- **The task**
In the data, find each line where the word "into" appears and list that line.

==== Extracted data ====

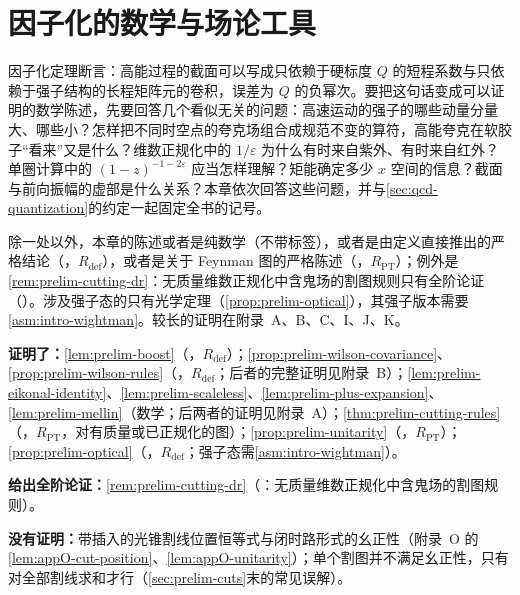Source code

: \chapter{因子化的数学与场论工具}\label{ch:prelim}

因子化定理断言：高能过程的截面可以写成只依赖于硬标度 $Q$ 的短程系数与只依赖于强子结构的长程矩阵元的卷积，误差为 $Q$ 的负幂次。要把这句话变成可以证明的数学陈述，先要回答几个看似无关的问题：高速运动的强子的哪些动量分量大、哪些小？怎样把不同时空点的夸克场组合成规范不变的算符，高能夸克在软胶子“看来”又是什么？维数正规化中的 $1/\varepsilon$ 为什么有时来自紫外、有时来自红外？单圈计算中的 $(1-z)^{-1-2\varepsilon}$ 应当怎样理解？矩能确定多少 $x$ 空间的信息？截面与前向振幅的虚部是什么关系？本章依次回答这些问题，并与\cref{sec:qcd-quantization}的约定一起固定全书的记号。

除一处以外，本章的陈述或者是纯数学（不带标签），或者是由定义直接推出的严格结论（\tagR，$R_{\mathrm{def}}$），或者是关于 Feynman 图的严格陈述（\tagR，$R_{\mathrm{PT}}$）；例外是\cref{rem:prelim-cutting-dr}：无质量维数正规化中含鬼场的割图规则只有全阶论证（\tagA）。涉及强子态的只有光学定理（\cref{prop:prelim-optical}），其强子版本需要\cref{asm:intro-wightman}。较长的证明在附录~A、B、C、I、J、K。

\begin{tcolorbox}[enhanced,breakable,title=本章证明了什么／没有证明什么,fonttitle=\bfseries,
  colback=gray!3!white,colframe=gray!55!black,boxrule=0.6pt,arc=2pt,
  left=5pt,right=5pt,top=3pt,bottom=3pt,before skip=6pt,after skip=6pt]
\textbf{证明了：}\cref{lem:prelim-boost}（\tagR，$R_{\mathrm{def}}$）；\cref{prop:prelim-wilson-covariance}、\cref{prop:prelim-wilson-rules}（\tagR，$R_{\mathrm{def}}$；后者的完整证明见附录~B）；\cref{lem:prelim-eikonal-identity}、\cref{lem:prelim-scaleless}、\cref{lem:prelim-plus-expansion}、\cref{lem:prelim-mellin}（数学；后两者的证明见附录~A）；\cref{thm:prelim-cutting-rules}（\tagR，$R_{\mathrm{PT}}$，对有质量或已正规化的图）；\cref{prop:prelim-unitarity}（\tagR，$R_{\mathrm{PT}}$）；\cref{prop:prelim-optical}（\tagR，$R_{\mathrm{def}}$；强子态需\cref{asm:intro-wightman}）。\par
\textbf{给出全阶论证：}\cref{rem:prelim-cutting-dr}（\tagA：无质量维数正规化中含鬼场的割图规则）。\par
\textbf{没有证明：}带插入的光锥割线位置恒等式与闭时路形式的幺正性（附录~O 的\cref{lem:appO-cut-position}、\cref{lem:appO-unitarity}）；单个割图并不满足幺正性，只有对全部割线求和才行（\cref{sec:prelim-cuts}末的常见误解）。
\end{tcolorbox}

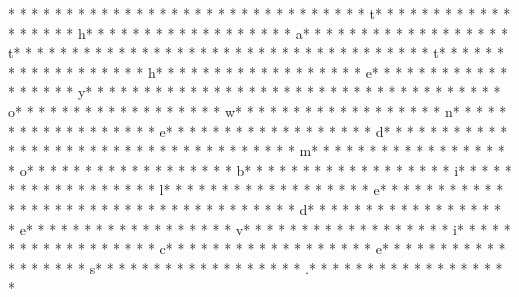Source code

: *  * * *  *  * * *  *  * * *  *  * * *  * * *  * * *  *  * * *  *  * * *  * t* * *  * * *  * * *  *  * * *  *  * * *  * h* * *  * * *  * * *  *  * * *  *  * * *  * a* * *  * * *  * * *  *  * * *  *  * * *  * t* * *  * * *  * * *  *  * * *  *  * * *  *  * * *  * * *  * * *  *  * * *  *  * * *  * t* * *  * * *  * * *  *  * * *  *  * * *  * h* * *  * * *  * * *  *  * * *  *  * * *  * e* * *  * * *  * * *  *  * * *  *  * * *  * y* * *  * * *  * * *  *  * * *  *  * * *  *  * * *  * * *  * * *  *  * * *  *  * * *  * o* * *  * * *  * * *  *  * * *  *  * * *  * w* * *  * * *  * * *  *  * * *  *  * * *  * n* * *  * * *  * * *  *  * * *  *  * * *  * e* * *  * * *  * * *  *  * * *  *  * * *  * d* * *  * * *  * * *  *  * * *  *  * * *  *  * * *  * * *  * * *  *  * * *  *  * * *  * m* * *  * * *  * * *  *  * * *  *  * * *  * o* * *  * * *  * * *  *  * * *  *  * * *  * b* * *  * * *  * * *  *  * * *  *  * * *  * i* * *  * * *  * * *  *  * * *  *  * * *  * l* * *  * * *  * * *  *  * * *  *  * * *  * e* * *  * * *  * * *  *  * * *  *  * * *  *  * * *  * * *  * * *  *  * * *  *  * * *  * d* * *  * * *  * * *  *  * * *  *  * * *  * e* * *  * * *  * * *  *  * * *  *  * * *  * v* * *  * * *  * * *  *  * * *  *  * * *  * i* * *  * * *  * * *  *  * * *  *  * * *  * c* * *  * * *  * * *  *  * * *  *  * * *  * e* * *  * * *  * * *  *  * * *  *  * * *  * s* * *  * * *  * * *  *  * * *  *  * * *  * .* * *  * * *  * * *  *  * * *  *  * * *  * 
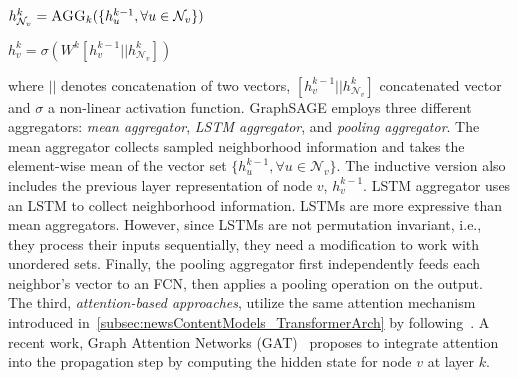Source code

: \begin{center}
    $h_{\mathcal{N}_v}^{k} = \textsc{AGG}_{k}(\{h_u^{k-1}, \forall u \in \mathcal{N}_v\})$
\end{center}
\begin{center}
    $h_v^k = \sigma(W^k [h_v^{k-1} || h_{\mathcal{N}_v}^k])$
\end{center}
where $||$ denotes concatenation of two vectors, $[h_v^{k-1} || h_{\mathcal{N}_v}^k]$ concatenated vector and $\sigma$
a non-linear activation function. GraphSAGE employs three different aggregators: \emph{mean aggregator}, \emph{LSTM aggregator}, and \emph{pooling aggregator}. The mean aggregator collects sampled neighborhood information and takes the element-wise mean of the vector set $\{h_u^{k-1}, \forall u \in \mathcal{N}_v\}$. The inductive version also includes the previous layer representation of node $v$, $h_v^{k-1}$. LSTM aggregator uses an LSTM to collect neighborhood information. LSTMs are more expressive than mean aggregators. However, since LSTMs are not permutation invariant, i.e., they process
their inputs sequentially, they need a modification to work with unordered sets. Finally, the pooling aggregator first independently feeds each neighbor's vector to an FCN, then applies a pooling operation on the output.\\
The third, \emph{attention-based approaches}, utilize the same attention mechanism introduced in~\ref{subsec:newsContentModels_TransformerArch} by following~\cite{NeuralMachineTranslationByJointlyLearning_Bahdanau}. A recent work, Graph Attention Networks (GAT)~\parencite{GraphAttentionNetworks_Velickovic} proposes to integrate attention into the propagation step by computing the hidden state for node $v$ at layer $k$.
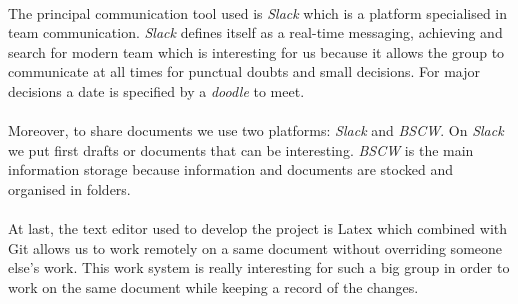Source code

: \paragraph{}
The principal communication tool used is \textit{Slack} which is a platform specialised in team communication. \textit{Slack} defines itself as a real-time messaging, achieving and search for modern team which is interesting for us because it allows the group to communicate at all times for punctual doubts and small decisions. For major decisions a date is specified by a \textit{doodle} to meet.
\paragraph{}
Moreover, to share documents we use two platforms: \textit{Slack} and \textit{BSCW}. On \textit{Slack} we put first drafts or documents that can be interesting. \textit{BSCW} is the main information storage because information and documents are stocked and organised in folders.
\paragraph{}
At last, the text editor used to develop the project is Latex which combined with Git allows us to work remotely on a same document without overriding someone else's work. This work system is really interesting for such a big group in order to work on the same document while keeping a record of the changes. 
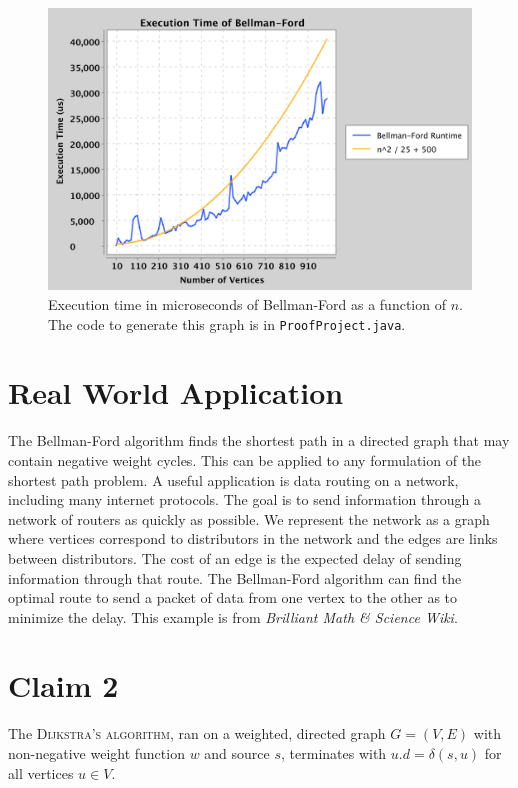 \documentclass[12pt]{article}
\begin{document}
\begin{figure}[h]
  \centering
    \includegraphics[scale=.5]{figures/runtime.png}
        \caption{Execution time in microseconds of Bellman-Ford as a function of $n$. The code to generate this graph is in \texttt{ProofProject.java}.}
\end{figure}

\clearpage
\section*{Real World Application} 
The Bellman-Ford algorithm finds the shortest path in a directed graph that may contain negative weight cycles. This can be applied to any formulation of the shortest path problem. A useful application is data routing on a network, including many internet protocols. The goal is to send information through a network of routers as quickly as possible. We represent the network as a graph where vertices correspond to distributors in the network and the edges are links between distributors. The cost of an edge is the expected delay of sending information through that route. The Bellman-Ford algorithm can find the optimal route to send a packet of data from one vertex to the other as to minimize the delay. This example is from \textit{Brilliant Math \& Science Wiki}\cite{brilliant}.



\newpage
\section*{Claim 2}
The \textsc{Dijkstra’s algorithm}, ran on a weighted, directed graph
$G = (V,E)$ with non-negative weight function $w$ and source $s$, terminates with $u.d = \delta(s, u)$
for all vertices $u \in V$.
\end{document}
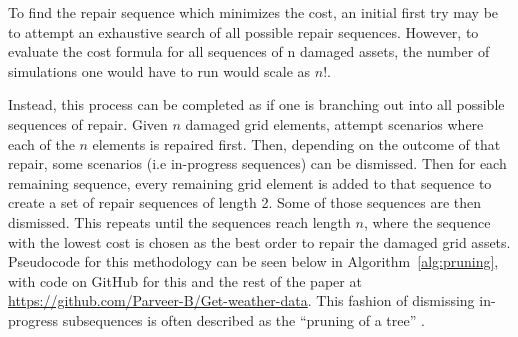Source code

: \documentclass[12pt]{article}
\begin{document}
To find the repair sequence which minimizes the cost, an initial first try may be to attempt an exhaustive search of all possible repair sequences. However, to evaluate the cost formula for all sequences of n damaged assets, the number of simulations one would have to run would scale as $n!$. \par
Instead, this process can be completed as if one is branching out into all possible sequences of repair. Given $n$ damaged grid elements, attempt scenarios where each of the $n$ elements is repaired first. Then, depending on the outcome of that repair, some scenarios (i.e in-progress sequences) can be dismissed. Then for each remaining sequence, every remaining grid element is added to that sequence to create a set of repair sequences of length 2. Some of those sequences are then dismissed. This repeats until the sequences reach length $n$, where the sequence with the lowest cost is chosen as the best order to repair the damaged grid assets. Pseudocode for this methodology can be seen below in Algorithm~\ref{alg:pruning}, with code on GitHub for this and the rest of the paper at \url{https://github.com/Parveer-B/Get-weather-data}. This fashion of dismissing in-progress subsequences is often described as the “pruning of a tree” \cite{morelato}.
\end{document}
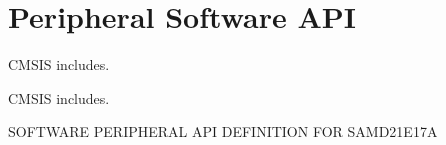 \hypertarget{group___s_a_m_d21_e17_a__api}{}\section{Peripheral Software A\+PI}
\label{group___s_a_m_d21_e17_a__api}


C\+M\+S\+IS includes.  


C\+M\+S\+IS includes. 

S\+O\+F\+T\+W\+A\+RE P\+E\+R\+I\+P\+H\+E\+R\+AL A\+PI D\+E\+F\+I\+N\+I\+T\+I\+ON F\+OR S\+A\+M\+D21\+E17A 
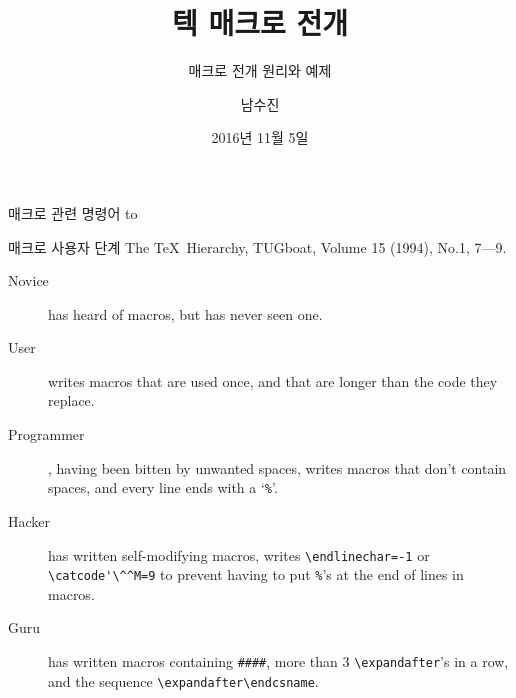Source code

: \documentclass{beamer}
\title{텍 매크로 전개}
\subtitle{매크로 전개 원리와 예제}
\author{남수진}
\date{2016년 11월 5일}
\institute{
  2016 공주대학교 문서작성 워크숍 2016\\
  공주대학교 인문사회과학관 1층 컴퓨터실 107호}
\begin{document}
\maketitle


%
\begin{frame}{매크로 관련 명령어}
  \vspace{4mm}
  \hbox to
\end{frame}


%
\begin{frame}[fragile]{매크로 사용자 단계}
  The \TeX\ Hierarchy, TUGboat, Volume 15 (1994), No.1, 7---9.
  \begin{description}
  \item [Novice] has heard of macros, but has never seen one.
  \item [User] writes macros that are used once, and that are
    longer than the code they replace.
  \item [Programmer], having been bitten by unwanted spaces,
    writes macros that don't contain spaces, and every line ends with
    a `{\small\verb+%+}'.
  \item [Hacker] has written self-modifying macros, writes
    {\small\verb+\endlinechar=-1+} or {\small\verb+\catcode'\^^M=9+}
    to prevent having to put {\small\verb+%+}'s at the end of lines in macros.
  \item [Guru] has written macros containing {\small\verb+####+}, more than 3
    {\small\verb+\expandafter+}'s in a row, and the sequence
    {\small\verb+\expandafter\endcsname+}.
  \end{description}
\end{frame}
\end{document}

====

- **Answer below**
The third, \emph{attention-based approaches}, utilize the same attention mechanism introduced in~\ref{subsec:newsContentModels_TransformerArch} by following~\cite{NeuralMachineTranslationByJointlyLearning_Bahdanau}. A recent work, Graph Attention Networks (GAT)~\parencite{GraphAttentionNetworks_Velickovic} proposes to integrate attention into the propagation step by computing the hidden state for node $v$ at layer $k$.
Instead, this process can be completed as if one is branching out into all possible sequences of repair. Given $n$ damaged grid elements, attempt scenarios where each of the $n$ elements is repaired first. Then, depending on the outcome of that repair, some scenarios (i.e in-progress sequences) can be dismissed. Then for each remaining sequence, every remaining grid element is added to that sequence to create a set of repair sequences of length 2. Some of those sequences are then dismissed. This repeats until the sequences reach length $n$, where the sequence with the lowest cost is chosen as the best order to repair the damaged grid assets. Pseudocode for this methodology can be seen below in Algorithm~\ref{alg:pruning}, with code on GitHub for this and the rest of the paper at \url{https://github.com/Parveer-B/Get-weather-data}. This fashion of dismissing in-progress subsequences is often described as the “pruning of a tree” \cite{morelato}.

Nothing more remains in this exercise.